FaFig.html

 

 

The Figure of the Fan and Star Persona: Introducing an Autonomous Dynamic in the Relation Between Literature and Film in 1920's Japan

 

Joseph Murphy

University of Florida

jmurphy@aall.ufl.edu

 

 

Though aspects of a mass culture can be detected in the print culture of industrializing nations throughout the 19th century, it is not until the 1920's that urbanization and the emergence of mass electronic media (film and radio) combine to produce mass culture as the formation that sweeps and alters every aspect of cultural production. In Japan's case, this emergence of mass society combined with a steep rise in literacy and the production and consumption of print culture following World War I to produce a most interesting situation in the 1920's, where wholly new mass cultural forms such as as movies and radio were competing with an older established literature itself in sharp transition. Hence, the competition and negotiation of literature with the new mass media forms at this point in the 1920's appears as a good site to explore the stresses and strains the emergence of mass culture brings to bear in the cultural field, whose semiautonomy is defined by Bourdieu through its ability to withstand the heteronomous demands of political and market forces.

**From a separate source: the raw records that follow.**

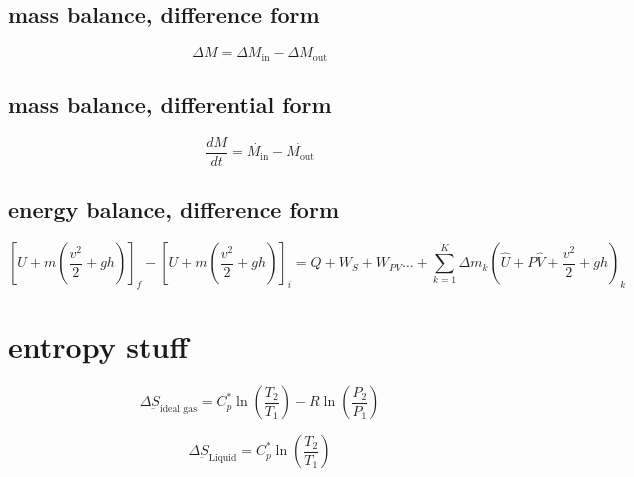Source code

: \documentclass{article}
\begin{document}
\subsection*{mass balance, difference form}

\[
    \Delta M = \Delta M_{\text{in}} - \Delta M_{\text{out}}
\]

\subsection*{mass balance, differential form}

\[
    \frac{dM}{dt} = \dot{M_{\text{in}}} - \dot{M_{\text{out}}}
\]

\subsection*{energy balance, difference form}

\[
    \left[ U + m \left( \frac{v^2}{2} + gh \right) \right]_f - \left[ U + m \left( \frac{v^2}{2} + gh \right) \right]_i = Q + W_S + W_{PV} \ldots + \sum_{k=1}^{K} \Delta m_k \left( \hat{U} + P\hat{V} + \frac{v^2}{2} + gh \right)_k
\]





\section*{entropy stuff}

\[
    \Delta \underbar{S}_{\text{ideal gas}} = C_p^* \ln \left( \frac{T_2}{T_1} \right) - R \ln \left( \frac{P_2}{P_1} \right)
\]

\[
    \Delta \underbar{S}_{\text{Liquid}} = C_p^* \ln \left( \frac{T_2}{T_1} \right) 
\]
\end{document}
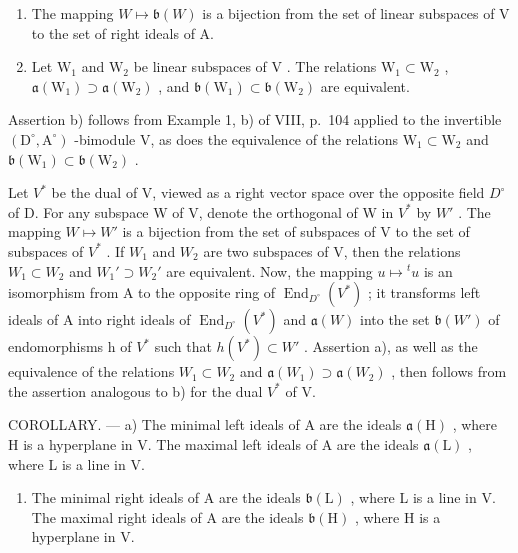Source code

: \begin{enumerate}
\def\labelenumi{\alph{enumi})}
\setcounter{enumi}{1}
\item
  The mapping \(W \mapsto \mathfrak{b}(W)\) is a bijection from the set of linear subspaces of V to the set of right ideals of A.
\item
  Let \(\mathrm{W}_1\) and \(\mathrm{W}_2\) be linear subspaces of \(\mathrm{V}\) . The relations \(\mathrm{W}_1 \subset \mathrm{W}_2\) , \(\mathfrak{a}(\mathrm{W}_1) \supset \mathfrak{a}(\mathrm{W}_2)\) , and \(\mathfrak{b}(\mathrm{W}_1) \subset \mathfrak{b}(\mathrm{W}_2)\) are equivalent.
\end{enumerate}

Assertion b) follows from Example 1, b) of VIII, p.~104 applied to the invertible \((\mathrm{D}^{\circ},\mathrm{A}^{\circ})\) -bimodule V, as does the equivalence of the relations \(\mathrm{W}_1\subset \mathrm{W}_2\) and \(\mathfrak{b}(\mathrm{W}_1)\subset \mathfrak{b}(\mathrm{W}_2)\) .

Let \(V^{*}\) be the dual of V, viewed as a right vector space over the opposite field \(D^{\circ}\) of D. For any subspace W of V, denote the orthogonal of W in \(V^{*}\) by \(W'\) . The mapping \(W \mapsto W'\) is a bijection from the set of subspaces of V to the set of subspaces of \(V^{*}\) . If \(W_{1}\) and \(W_{2}\) are two subspaces of V, then the relations \(W_{1} \subset W_{2}\) and \(W_{1}' \supset W_{2}'\) are equivalent. Now, the mapping \(u \mapsto {}^{t}u\) is an isomorphism from A to the opposite ring of \(\operatorname{End}_{D^{\circ}}(V^{*})\) ; it transforms left ideals of A into right ideals of \(\operatorname{End}_{D^{\circ}}(V^{*})\) and \(\mathfrak{a}(W)\) into the set \(\mathfrak{b}(W')\) of endomorphisms h of \(V^{*}\) such that \(h(V^{*}) \subset W'\) . Assertion a), as well as the equivalence of the relations \(W_{1} \subset W_{2}\) and \(\mathfrak{a}(W_{1}) \supset \mathfrak{a}(W_{2})\) , then follows from the assertion analogous to b) for the dual \(V^{*}\) of V.

COROLLARY. --- a) The minimal left ideals of A are the ideals \(\mathfrak{a}(\mathrm{H})\) , where H is a hyperplane in V. The maximal left ideals of A are the ideals \(\mathfrak{a}(\mathrm{L})\) , where L is a line in V.

\begin{enumerate}
\def\labelenumi{\alph{enumi})}
\setcounter{enumi}{1}
\tightlist
\item
  The minimal right ideals of A are the ideals \(\mathfrak{b}(\mathrm{L})\) , where L is a line in V. The maximal right ideals of A are the ideals \(\mathfrak{b}(\mathrm{H})\) , where H is a hyperplane in V.
\end{enumerate}

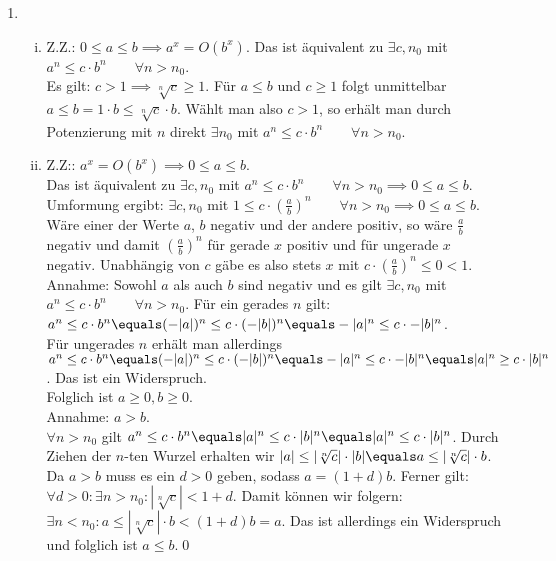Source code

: \documentclass{article}
\begin{document}
\begin{enumerate}[a)]
\begin{enumerate}[1.]
		\item 
		\begin{enumerate}[i)]
			\item Z.Z.: $0\leq a\leq b \implies a^x = O(b^x)$.
			Das ist äquivalent zu $\exists c, n_0$ mit $a^n \leq c\cdot b^n \quad \quad \forall n> n_0$.\\
			Es gilt: $c> 1 \implies \sqrt[n]{c} \geq 1$. Für $a\leq b$ und $c\geq 1$ folgt unmittelbar $a \leq b = 1\cdot b \leq  \sqrt[n]{c} \cdot b$. Wählt man also $c> 1$, so erhält man durch Potenzierung mit $n$ direkt $\exists n_0$ mit $a^n\leq c\cdot b^n \quad \quad \forall n> n_0$.
			\item Z.Z:: $a^x = O(b^x) \implies 0\leq a\leq b$.\\
			Das ist äquivalent zu $\exists c, n_0$ mit $a^n \leq c\cdot b^n \quad \quad \forall n> n_0 \implies 0 \leq a\leq b$.
			Umformung ergibt: $\exists c, n_0$ mit $1 \leq c\cdot \left(\frac{a}{b}\right)^n \quad \quad \forall n> n_0 \implies 0 \leq a\leq b$.
			Wäre einer der Werte $a$, $b$ negativ und der andere positiv, so wäre $\frac{a}{b}$ negativ und damit $\left(\frac{a}{b}\right)^n$ für gerade $x$ positiv und für ungerade $x$ negativ. Unabhängig von $c$ gäbe es also stets $x$ mit $ c\cdot \left(\frac{a}{b}\right)^n \leq 0 < 1$.\\
			Annahme: Sowohl $a$ als auch $b$ sind negativ und es gilt $\exists c, n_0$ mit $a^n \leq c\cdot b^n \quad \quad \forall n> n_0$. Für ein gerades $n$ gilt: $a^n \leq c\cdot b^n \equals (-|a|)^n \leq c\cdot (-|b|)^n \equals - |a|^n \leq c\cdot -|b|^n$.\\
			Für ungerades $n$ erhält man allerdings $a^n \leq c\cdot b^n \equals (-|a|)^n \leq c\cdot (-|b|)^n \equals - |a|^n \leq c\cdot -|b|^n\equals |a|^n \geq c \cdot |b|^n$. Das ist ein Widerspruch.\\
			Folglich ist $a\geq 0, b\geq 0$.\\
			Annahme: $a > b$.\\
			$\forall n> n_0$ gilt $a^n \leq c\cdot b^n \equals |a|^n \leq c\cdot |b|^n \equals |a|^n \leq c\cdot |b|^n$.
			Durch Ziehen der $n$-ten Wurzel erhalten wir $|a| \leq |\sqrt[n]{c}| \cdot |b| \equals a\leq |\sqrt[n]{c}| \cdot b$.
			Da $a> b$ muss es ein $d>0$ geben, sodass $a = (1+d) b$.
			Ferner gilt: $\forall d > 0: \exists n > n_0: |\sqrt[n]{c}| < 1 + d$.
			Damit können wir folgern: $\exists n < n_0: a\leq |\sqrt[n]{c}| \cdot b <  (1 + d)b = a$. Das ist allerdings ein Widerspruch und folglich ist $a\leq b$.\qed
		\end{enumerate}
	\end{enumerate}
\end{enumerate}
\end{document}
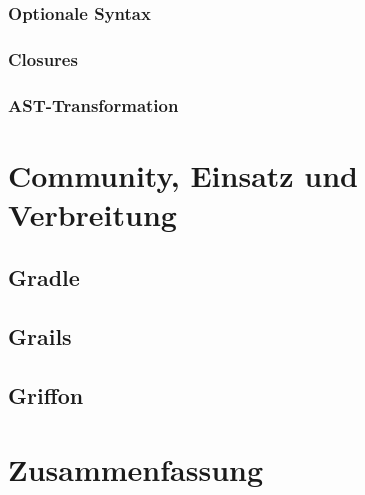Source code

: 	\subsubsection{Optionale Syntax}\label{subsubsec:optionale-syntax}


	\subsubsection{Closures}\label{subsubsec:closures}


	\subsubsection{AST-Transformation}



	\section{Community, Einsatz und Verbreitung}\label{sec:community}


	\subsection{Gradle}\label{subsec:gradle}


	\subsection{Grails}\label{subsec:grails}


	\subsection{Griffon}\label{subsec:griffon}



	\section{Zusammenfassung}\label{sec:zusammenfassung}



	
	



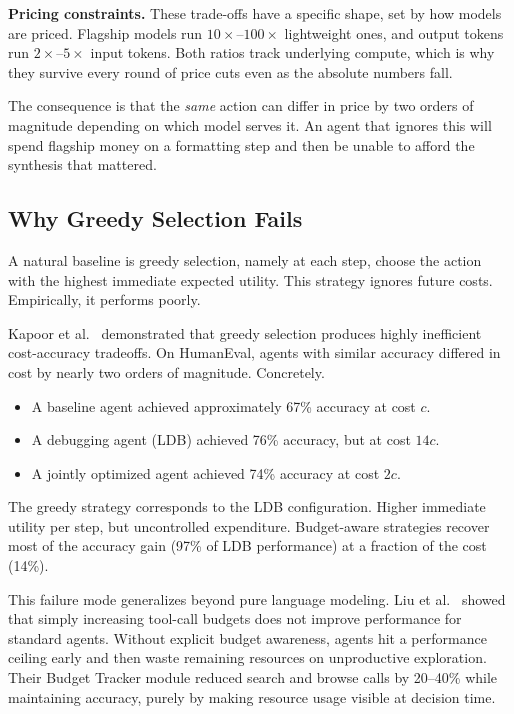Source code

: \textbf{Pricing constraints.} These trade-offs have a specific shape, set by how models are priced. Flagship models run $10\times$--$100\times$ lightweight ones, and output tokens run $2\times$--$5\times$ input tokens. Both ratios track underlying compute, which is why they survive every round of price cuts even as the absolute numbers fall.

The consequence is that the \emph{same} action can differ in price by two orders of magnitude depending on which model serves it. An agent that ignores this will spend flagship money on a formatting step and then be unable to afford the synthesis that mattered.

\subsection{Why Greedy Selection Fails}

A natural baseline is greedy selection, namely at each step, choose the action with the highest immediate expected utility. This strategy ignores future costs. Empirically, it performs poorly.

Kapoor et al.\ \cite{kapoor2024agents} demonstrated that greedy selection produces highly inefficient cost-accuracy tradeoffs. On HumanEval, agents with similar accuracy differed in cost by nearly two orders of magnitude. Concretely.
\begin{itemize}
    \item A baseline agent achieved approximately 67\% accuracy at cost $c$.
    \item A debugging agent (LDB) achieved 76\% accuracy, but at cost $14c$.
    \item A jointly optimized agent achieved 74\% accuracy at cost $2c$.
\end{itemize}
The greedy strategy corresponds to the LDB configuration. Higher immediate utility per step, but uncontrolled expenditure. Budget-aware strategies recover most of the accuracy gain (97\% of LDB performance) at a fraction of the cost (14\%).

This failure mode generalizes beyond pure language modeling. Liu et al.\ \cite{liu2025bats} showed that simply increasing tool-call budgets does not improve performance for standard agents. Without explicit budget awareness, agents hit a performance ceiling early and then waste remaining resources on unproductive exploration. Their Budget Tracker module reduced search and browse calls by 20--40\% while maintaining accuracy, purely by making resource usage visible at decision time.

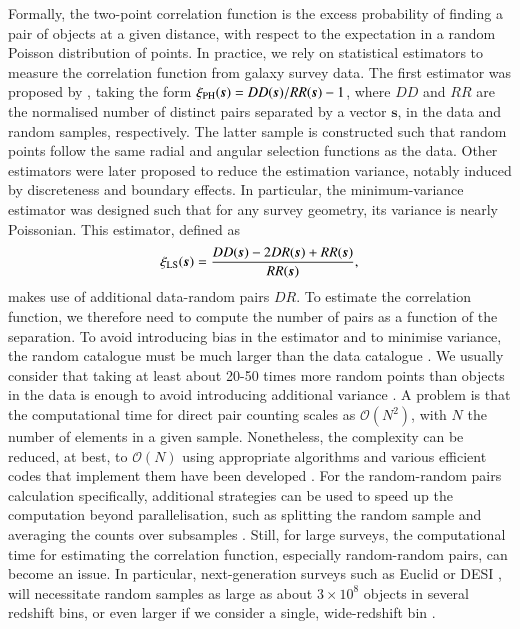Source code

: \documentclass{aa}
\begin{document}
Formally, the two-point correlation function is the excess probability of finding a pair of objects at a given distance, with respect to the expectation in a random Poisson distribution of points. In practice, we rely on statistical estimators to measure the correlation function from galaxy survey data. The first estimator was proposed by \cite{peebles1974statistical}, taking the form $\xi_{\rm PH}(\bm{s}) = DD(\bm{s})/RR(\bm{s}) - 1$, where $DD$ and $RR$ are the normalised number of distinct pairs separated by a vector $\bm{s}$, in the data and random samples, respectively. The latter sample is constructed such that random points follow the same radial and angular selection functions as the data. Other estimators were later proposed \citep{hewett1982correlation, davis1983survey, hamilton1993towards} to reduce the estimation variance, notably induced by discreteness and boundary effects. In particular, the \cite{landy1993bias} minimum-variance estimator was designed such that for any survey geometry, its variance is nearly Poissonian. This estimator, defined as
\begin{equation}
\xi_{\rm LS}(\bm{s}) = \frac{DD(\bm{s})-2DR(\bm{s})+RR(\bm{s})}{RR(\bm{s})},
\end{equation}
makes use of additional data-random pairs $DR$. To estimate the correlation function, we therefore need to compute the number of pairs as a function of the separation. To avoid introducing bias in the estimator and to minimise variance, the random catalogue must be much larger than the data catalogue \citep{landy1993bias,keihanen2019estimating}. We usually consider that taking at least about 20-50 times more random points than objects in the data is enough to avoid introducing additional variance \citep[e.g.][]{samushia2012,delatorre2013vipers,sanchez2017,bautista2021}. A problem is that the computational time for direct pair counting scales as $\mathcal{O}(N^2)$, with $N$ the number of elements in a given sample. Nonetheless, the complexity can be reduced, at best, to $\mathcal{O}(N)$ using appropriate algorithms and various efficient codes that implement them have been developed \citep[e.g.][]{moore2001fast,jarvis2004skewness, alonso2012cute, hearin2017forward, marulli2016cosmobolognalib, slepian2016accelerating, sinha2020corrfunc}. For the random-random pairs calculation specifically, additional strategies can be used to speed up the computation beyond parallelisation, such as splitting the random sample and averaging the counts over subsamples \citep{keihanen2019estimating}. Still, for large surveys, the computational time for estimating the correlation function, especially random-random pairs, can become an issue. In particular, next-generation surveys such as Euclid \citep{laureijs2011euclid} or DESI \citep{desi2016desi}, will necessitate random samples as large as about $3\times10^8$ objects in several redshift bins, or even larger if we consider a single, wide-redshift bin \citep[e.g.][]{mueller2019optimizing, castorina2019redshift}.
\end{document}
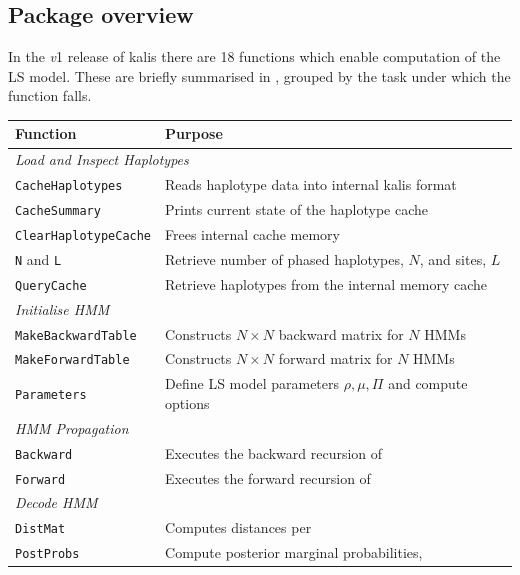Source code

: \documentclass[a4paper]{article}
\newcommand{\pkg}[1]{{\fontseries{m}\fontseries{b}\selectfont #1}}
\begin{document}
\subsection*{Package overview}
\label{package-overview}

In the \emph{v}1 release of \pkg{kalis} there are 18 functions which enable computation of the LS model.
These are briefly summarised in , grouped by the task under which the function falls.


\begin{longtable}{ll}
	\toprule
	\textbf{Function} & \textbf{Purpose} \\
	\midrule
	\multicolumn{2}{l}{\emph{Load and Inspect Haplotypes}} \\
	\midrule
	\texttt{CacheHaplotypes} & Reads haplotype data into internal \pkg{kalis} format \\
	\texttt{CacheSummary} & Prints current state of the haplotype cache \\
	\texttt{ClearHaplotypeCache} & Frees internal cache memory \\
	\texttt{N} and \texttt{L} & Retrieve number of phased haplotypes, $N$, and sites, $L$ \\
	\texttt{QueryCache} & Retrieve haplotypes from the internal memory cache \\
	\midrule
	\multicolumn{2}{l}{\emph{Initialise HMM}} \\
	\midrule
	\texttt{MakeBackwardTable} & Constructs $N \times N$ backward matrix for $N$ HMMs \\
	\texttt{MakeForwardTable} & Constructs $N \times N$ forward matrix for $N$ HMMs \\
	\texttt{Parameters} & Define LS model parameters $\rho, \mu, \Pi$ and compute options \\
	\midrule
	\multicolumn{2}{l}{\emph{HMM Propagation}} \\
	\midrule
	\texttt{Backward} & Executes the backward recursion of \Cref{mainpaper:eq:bck0,mainpaper:eq:bck1} \\
	\texttt{Forward} & Executes the forward recursion of \Cref{mainpaper:eq:fwd0,mainpaper:eq:fwd1} \\
	\midrule
	\multicolumn{2}{l}{\emph{Decode HMM}} \\
	\midrule
	\texttt{DistMat} & Computes distances per \Cref{mainpaper:eq:distmat} \\
	\texttt{PostProbs} & Compute posterior marginal probabilities, \Cref{mainpaper:eq:postprob} \\

\end{longtable}
\end{document}
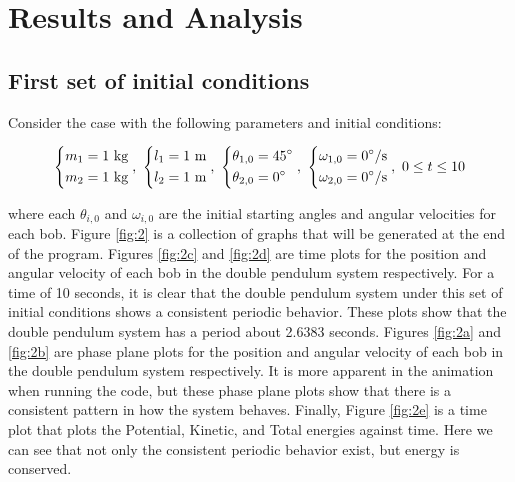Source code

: \section{Results and Analysis}
\subsection{First set of initial conditions}

Consider the case with the following parameters and initial conditions:

\[
\begin{dcases}
    m_1 = 1\ \text{kg}\\
    m_2 = 1\ \text{kg}
\end{dcases},\ \begin{dcases}
    l_1 = 1\ \text{m}\\
    l_2 = 1\ \text{m}
\end{dcases},\ \begin{dcases}
    \theta_{1,0} = 45^\circ\\
    \theta_{2,0} = 0^\circ
\end{dcases},\ \begin{dcases}
    \omega_{1,0} = 0^\circ\text{/s}\\
    \omega_{2,0} = 0^\circ\text{/s}
\end{dcases},\ 0\leq t\leq10
\]

where each $\theta_{i,0}$ and $\omega_{i,0}$ are the initial starting angles and angular velocities for each bob. Figure \ref{fig:2} is a collection of graphs that will be generated at the end of the program. Figures \ref{fig:2c} and \ref{fig:2d} are time plots for the position and angular velocity of each bob in the double pendulum system respectively. For a time of 10 seconds, it is clear that the double pendulum system under this set of initial conditions shows a consistent periodic behavior. These plots show that the double pendulum system has a period about 2.6383 seconds. Figures \ref{fig:2a} and \ref{fig:2b} are phase plane plots for the position and angular velocity of each bob in the double pendulum system respectively. It is more apparent in the animation when running the code, but these phase plane plots show that there is a consistent pattern in how the system behaves. Finally, Figure \ref{fig:2e} is a time plot that plots the Potential, Kinetic, and Total energies against time. Here we can see that not only the consistent periodic behavior exist, but energy is conserved. 


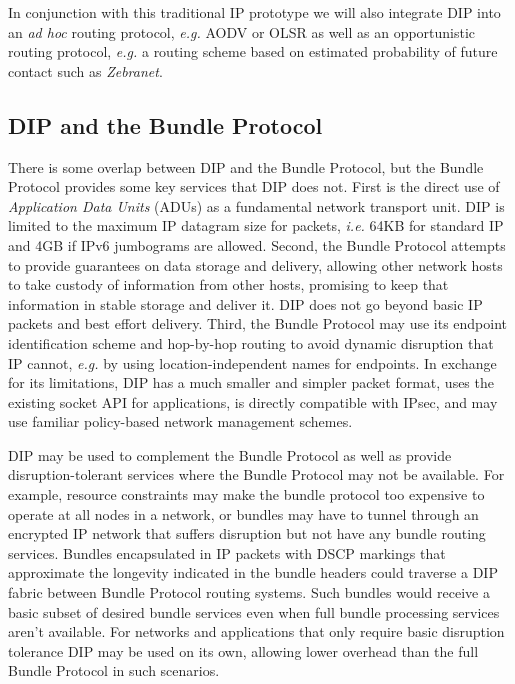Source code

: \documentclass[10pt,letterpaper]{article}
\begin{document}
In conjunction with this traditional IP prototype we will
also integrate DIP into an {\em ad hoc} routing protocol, {\em e.g.}
AODV\cite{aodv:rfc} or OLSR\cite{olsr:rfc} as well as an opportunistic
routing protocol, {\em e.g.} a routing scheme based on estimated
probability of future contact such as {\em Zebranet}\cite{zebranet}.


\subsection{DIP and the Bundle Protocol}
There is some overlap between DIP and the Bundle Protocol,
but the Bundle Protocol provides some key services that
DIP does not. First is the direct use of
{\em Application Data Units} (ADUs)\cite{alf} as a fundamental
network transport unit. DIP is limited to the maximum IP datagram
size for packets, {\em i.e.} 64KB for standard IP and 4GB if IPv6
jumbograms are allowed. Second, the Bundle Protocol attempts to
provide guarantees on data storage and delivery, allowing 
other network hosts to take custody of information from other
hosts, promising to keep that information in stable storage
and deliver it. DIP does not go beyond basic IP
packets and best effort delivery. Third, the Bundle Protocol
may use its endpoint identification scheme and hop-by-hop
routing to avoid dynamic disruption that IP cannot, {\em e.g.}
by using location-independent names for endpoints.
In exchange for its limitations, DIP has a much smaller and
simpler packet format, uses the existing socket API for
applications, is directly compatible with IPsec,
and may use familiar policy-based network management schemes.

DIP may be used to complement the Bundle Protocol as well as provide
disruption-tolerant services where the Bundle Protocol may not be available.
For example, resource constraints may make the bundle protocol too
expensive to operate at all nodes in a network, or bundles may have
to tunnel through an encrypted IP network that suffers disruption
but not have any bundle routing services. Bundles encapsulated in IP
packets with DSCP markings that approximate the longevity indicated in
the bundle headers could traverse a DIP fabric between Bundle Protocol
routing systems. Such bundles would receive a basic subset of desired
bundle services even when full bundle processing services aren't available.
For networks and applications that only require basic disruption tolerance
DIP may be used on its own, allowing lower overhead than the full
Bundle Protocol in such scenarios.
\end{document}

As an artifact from that time, an early Showa period journal called Eiga Jidai (in which Kawabata published his script for Kurutta ichipeiji for example), is extremely useful because of its specific policy of serving as a forum for exchange between the literary and film worlds, and the high level of participation by established bundan members. Particularly interesting is a series of taidan between male bundan members and popular film actresses which was a regular feature of the journal. From the perspective of the emergence of mass culture it would be tempting to read the meeting between these writers and actresses at the top of their game as a competition between "stars" to establish star persona, and this aspect does come through strongly in the give-and-take of these lively discussions. But a third, shadowy figure emerges insistently in the margins that I would argue is crucial for understanding the autonomous dynamic mass consumption introduces into the production of culture: the figure of the fan. In the Eiga Jidai taidan, we have fans writing letters, fans thronging public spaces, buying tickets, the writers reveal themselves as fans, and the term used is a new word fuan.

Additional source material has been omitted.